The pitch...SWING...base hit, left field! Here comes Cora, he'll score. Here comes Griffey, rounding third. He's being waved home! Here comes the relay...from Fernández! SLIDES...and the Mariners win it in the 11th inning on a base hit by Edgar Martínez! A thrilling finish and they will battle the Cleveland Indians for the American League championship! The final score, Seattle 6 and the Yankees 5! You're listening to the Division Series from CBS Radio Sports!
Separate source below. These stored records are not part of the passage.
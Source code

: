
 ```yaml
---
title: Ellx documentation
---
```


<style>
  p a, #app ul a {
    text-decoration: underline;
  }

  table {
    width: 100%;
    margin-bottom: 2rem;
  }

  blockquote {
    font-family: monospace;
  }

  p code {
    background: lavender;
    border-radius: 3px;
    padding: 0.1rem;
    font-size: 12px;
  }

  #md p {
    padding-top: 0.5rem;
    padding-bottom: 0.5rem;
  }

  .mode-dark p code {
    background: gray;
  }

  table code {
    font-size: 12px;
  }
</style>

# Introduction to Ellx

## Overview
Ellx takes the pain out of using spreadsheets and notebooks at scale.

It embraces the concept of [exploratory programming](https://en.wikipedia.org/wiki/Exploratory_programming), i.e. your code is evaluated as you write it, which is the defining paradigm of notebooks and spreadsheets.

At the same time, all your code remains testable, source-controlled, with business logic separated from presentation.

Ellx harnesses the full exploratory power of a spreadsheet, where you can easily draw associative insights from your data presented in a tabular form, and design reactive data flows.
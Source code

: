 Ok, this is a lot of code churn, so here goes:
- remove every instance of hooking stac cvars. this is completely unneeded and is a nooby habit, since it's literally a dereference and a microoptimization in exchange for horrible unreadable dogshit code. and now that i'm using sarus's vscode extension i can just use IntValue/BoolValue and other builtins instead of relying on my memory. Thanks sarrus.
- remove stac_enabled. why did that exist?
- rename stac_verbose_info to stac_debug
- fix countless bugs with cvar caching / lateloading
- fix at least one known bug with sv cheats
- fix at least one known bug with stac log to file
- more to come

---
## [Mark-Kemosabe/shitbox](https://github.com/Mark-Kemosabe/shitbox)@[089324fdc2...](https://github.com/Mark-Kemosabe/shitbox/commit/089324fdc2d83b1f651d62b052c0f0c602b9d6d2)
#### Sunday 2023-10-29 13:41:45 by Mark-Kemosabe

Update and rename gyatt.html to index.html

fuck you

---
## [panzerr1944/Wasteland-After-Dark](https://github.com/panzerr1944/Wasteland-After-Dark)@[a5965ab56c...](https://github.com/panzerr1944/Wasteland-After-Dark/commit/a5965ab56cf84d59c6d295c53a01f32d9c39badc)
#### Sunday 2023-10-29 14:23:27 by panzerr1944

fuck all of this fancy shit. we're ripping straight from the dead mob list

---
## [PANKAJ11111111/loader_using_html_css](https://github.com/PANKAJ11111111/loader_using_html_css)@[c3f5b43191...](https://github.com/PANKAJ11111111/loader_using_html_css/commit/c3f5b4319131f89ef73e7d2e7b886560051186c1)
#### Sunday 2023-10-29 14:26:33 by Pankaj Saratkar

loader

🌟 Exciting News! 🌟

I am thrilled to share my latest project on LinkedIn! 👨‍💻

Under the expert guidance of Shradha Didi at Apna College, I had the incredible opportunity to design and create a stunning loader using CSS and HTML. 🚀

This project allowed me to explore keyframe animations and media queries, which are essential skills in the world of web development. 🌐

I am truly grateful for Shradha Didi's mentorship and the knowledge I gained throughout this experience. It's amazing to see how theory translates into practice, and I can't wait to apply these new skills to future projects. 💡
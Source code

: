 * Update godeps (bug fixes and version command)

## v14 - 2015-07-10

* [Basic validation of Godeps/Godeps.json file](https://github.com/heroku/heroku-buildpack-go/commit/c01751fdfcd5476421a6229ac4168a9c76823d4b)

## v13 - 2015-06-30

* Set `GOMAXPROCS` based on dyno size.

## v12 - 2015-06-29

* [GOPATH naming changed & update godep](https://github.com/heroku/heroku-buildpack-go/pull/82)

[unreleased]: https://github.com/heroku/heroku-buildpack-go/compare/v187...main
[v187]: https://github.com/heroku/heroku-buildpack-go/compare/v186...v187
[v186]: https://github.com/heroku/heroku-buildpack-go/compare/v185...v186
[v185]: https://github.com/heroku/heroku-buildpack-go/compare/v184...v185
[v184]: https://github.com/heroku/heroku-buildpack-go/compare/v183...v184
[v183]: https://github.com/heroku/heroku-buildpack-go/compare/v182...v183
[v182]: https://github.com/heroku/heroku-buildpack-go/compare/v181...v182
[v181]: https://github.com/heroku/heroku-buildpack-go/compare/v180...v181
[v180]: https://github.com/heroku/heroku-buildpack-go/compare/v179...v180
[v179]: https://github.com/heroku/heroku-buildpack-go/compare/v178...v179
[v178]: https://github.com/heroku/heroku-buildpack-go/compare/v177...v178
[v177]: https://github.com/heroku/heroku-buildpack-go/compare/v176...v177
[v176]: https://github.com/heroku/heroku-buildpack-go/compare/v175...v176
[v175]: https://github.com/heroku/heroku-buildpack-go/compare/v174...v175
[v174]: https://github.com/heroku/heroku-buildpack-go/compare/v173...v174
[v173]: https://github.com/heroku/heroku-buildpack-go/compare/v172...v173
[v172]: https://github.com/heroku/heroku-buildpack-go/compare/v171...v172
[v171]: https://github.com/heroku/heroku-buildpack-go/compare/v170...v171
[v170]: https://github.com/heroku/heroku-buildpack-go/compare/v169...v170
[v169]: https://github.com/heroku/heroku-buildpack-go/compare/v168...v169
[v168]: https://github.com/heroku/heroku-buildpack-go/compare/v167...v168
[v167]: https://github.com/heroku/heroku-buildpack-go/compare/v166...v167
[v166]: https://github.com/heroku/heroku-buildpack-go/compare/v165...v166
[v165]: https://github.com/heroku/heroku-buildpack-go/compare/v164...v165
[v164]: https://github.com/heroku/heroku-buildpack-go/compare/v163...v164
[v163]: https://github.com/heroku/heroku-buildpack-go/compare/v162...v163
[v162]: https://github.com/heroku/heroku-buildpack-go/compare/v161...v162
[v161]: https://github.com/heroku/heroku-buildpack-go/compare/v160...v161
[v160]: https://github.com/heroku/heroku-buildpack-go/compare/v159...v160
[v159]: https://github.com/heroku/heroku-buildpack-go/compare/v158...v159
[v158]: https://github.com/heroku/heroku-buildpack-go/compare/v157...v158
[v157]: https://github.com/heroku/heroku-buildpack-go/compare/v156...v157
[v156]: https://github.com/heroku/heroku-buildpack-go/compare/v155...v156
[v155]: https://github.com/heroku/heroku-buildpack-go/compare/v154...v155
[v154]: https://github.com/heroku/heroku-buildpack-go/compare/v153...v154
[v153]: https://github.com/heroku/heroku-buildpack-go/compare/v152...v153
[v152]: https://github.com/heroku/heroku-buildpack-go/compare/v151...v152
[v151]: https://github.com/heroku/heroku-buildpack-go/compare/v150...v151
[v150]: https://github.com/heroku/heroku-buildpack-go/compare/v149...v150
===World Series commentators===

====1990s====

| Year | Play-by-play | Color commentator | Pregame host |
|---|---|---|---|
| 1997 | Vin Scully | Jeff Torborg | John Rooney |
| 1996 | Vin Scully | Jeff Torborg | John Rooney |
| 1995 | Vin Scully | Jeff Torborg | John Rooney |
| 1993 | Vin Scully | Johnny Bench | John Rooney |
| 1992 | Vin Scully | Johnny Bench | John Rooney |
| 1991 | Vin Scully | Johnny Bench | John Rooney |
| 1990 | Vin Scully | Johnny Bench | John Rooney |

====1980s====

| Year | Play-by-play | Color commentator | Pregame host |
|---|---|---|---|
| 1989 | Jack Buck | Johnny Bench | John Rooney |
| 1988 | Jack Buck | Bill White | John Rooney |
| 1987 | Jack Buck | Bill White | John Rooney |
| 1986 | Jack Buck | Sparky Anderson | Win Elliot |
| 1985 | Jack Buck | Sparky Anderson | Win Elliot |
| 1984 | Jack Buck | Brent Musburger | Win Elliot |
| 1983 | Jack Buck | Sparky Anderson | Win Elliot |
| 1982 | Vin Scully | Sparky Anderson | Win Elliot |
| 1981 | Vin Scully | Sparky Anderson | Win Elliot |
| 1980 | Vin Scully | Sparky Anderson | Win Elliot |

====1970s====

| Year | Play-by-play | Color commentator | Pregame host(s) |
|---|---|---|---|
| 1979 | Vin Scully | Sparky Anderson | Win Elliot |
| 1978 | Bill White and Ross Porter | Win Elliot | Jerry Coleman and Ralph Kiner |
| 1977 | Ross Porter and Bill White | Win Elliot | Ralph Kiner and Jerry Coleman |
| 1976 | Bill White and Marty Brennaman | Win Elliot | Bill Sorrell and Brent Musburger |

When CBS Radio took over World Series rights from NBC Radio in 1976, they continued the old practice of having the local team announcers do the play-by-play for the World Series games in the road market of that home team's broadcasters through 1978. Thus, Bill White got call do all three World Series involving the New York Yankees on CBS Radio from 1976–1978 and Ross Porter with the Los Angeles Dodgers in 1977–1978. In addition, CBS Radio used Marty Brennaman in 1976, when his Cincinnati Reds played against White's Yankees.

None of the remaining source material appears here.